■ Your goal ■
Among the entries below, count the lines that contain the word "within". Respond with the count only.

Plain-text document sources
* * *

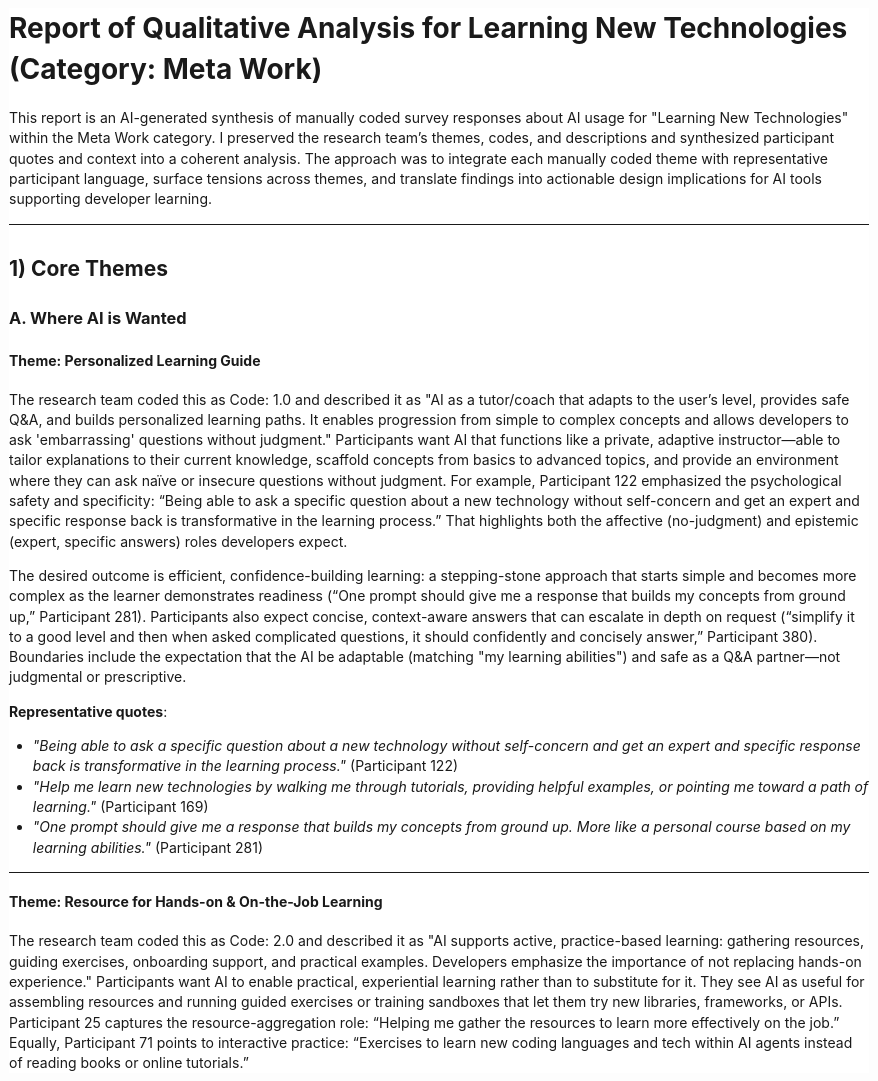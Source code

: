 # Report of Qualitative Analysis for Learning New Technologies (Category: Meta Work)

This report is an AI-generated synthesis of manually coded survey responses about AI usage for "Learning New Technologies" within the Meta Work category. I preserved the research team’s themes, codes, and descriptions and synthesized participant quotes and context into a coherent analysis. The approach was to integrate each manually coded theme with representative participant language, surface tensions across themes, and translate findings into actionable design implications for AI tools supporting developer learning.

---

## 1) Core Themes

### A. Where AI is Wanted

#### Theme: Personalized Learning Guide

The research team coded this as Code: 1.0 and described it as "AI as a tutor/coach that adapts to the user’s level, provides safe Q&A, and builds personalized learning paths. It enables progression from simple to complex concepts and allows developers to ask 'embarrassing' questions without judgment." Participants want AI that functions like a private, adaptive instructor—able to tailor explanations to their current knowledge, scaffold concepts from basics to advanced topics, and provide an environment where they can ask naïve or insecure questions without judgment. For example, Participant 122 emphasized the psychological safety and specificity: “Being able to ask a specific question about a new technology without self-concern and get an expert and specific response back is transformative in the learning process.” That highlights both the affective (no-judgment) and epistemic (expert, specific answers) roles developers expect.

The desired outcome is efficient, confidence-building learning: a stepping-stone approach that starts simple and becomes more complex as the learner demonstrates readiness (“One prompt should give me a response that builds my concepts from ground up,” Participant 281). Participants also expect concise, context-aware answers that can escalate in depth on request (“simplify it to a good level and then when asked complicated questions, it should confidently and concisely answer,” Participant 380). Boundaries include the expectation that the AI be adaptable (matching "my learning abilities") and safe as a Q&A partner—not judgmental or prescriptive.

**Representative quotes**:
- *"Being able to ask a specific question about a new technology without self-concern and get an expert and specific response back is transformative in the learning process."* (Participant 122)
- *"Help me learn new technologies by walking me through tutorials, providing helpful examples, or pointing me toward a path of learning."* (Participant 169)
- *"One prompt should give me a response that builds my concepts from ground up. More like a personal course based on my learning abilities."* (Participant 281)

---

#### Theme: Resource for Hands-on & On-the-Job Learning

The research team coded this as Code: 2.0 and described it as "AI supports active, practice-based learning: gathering resources, guiding exercises, onboarding support, and practical examples. Developers emphasize the importance of not replacing hands-on experience." Participants want AI to enable practical, experiential learning rather than to substitute for it. They see AI as useful for assembling resources and running guided exercises or training sandboxes that let them try new libraries, frameworks, or APIs. Participant 25 captures the resource-aggregation role: “Helping me gather the resources to learn more effectively on the job.” Equally, Participant 71 points to interactive practice: “Exercises to learn new coding languages and tech within AI agents instead of reading books or online tutorials.”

* * *

■ Your solution ■
2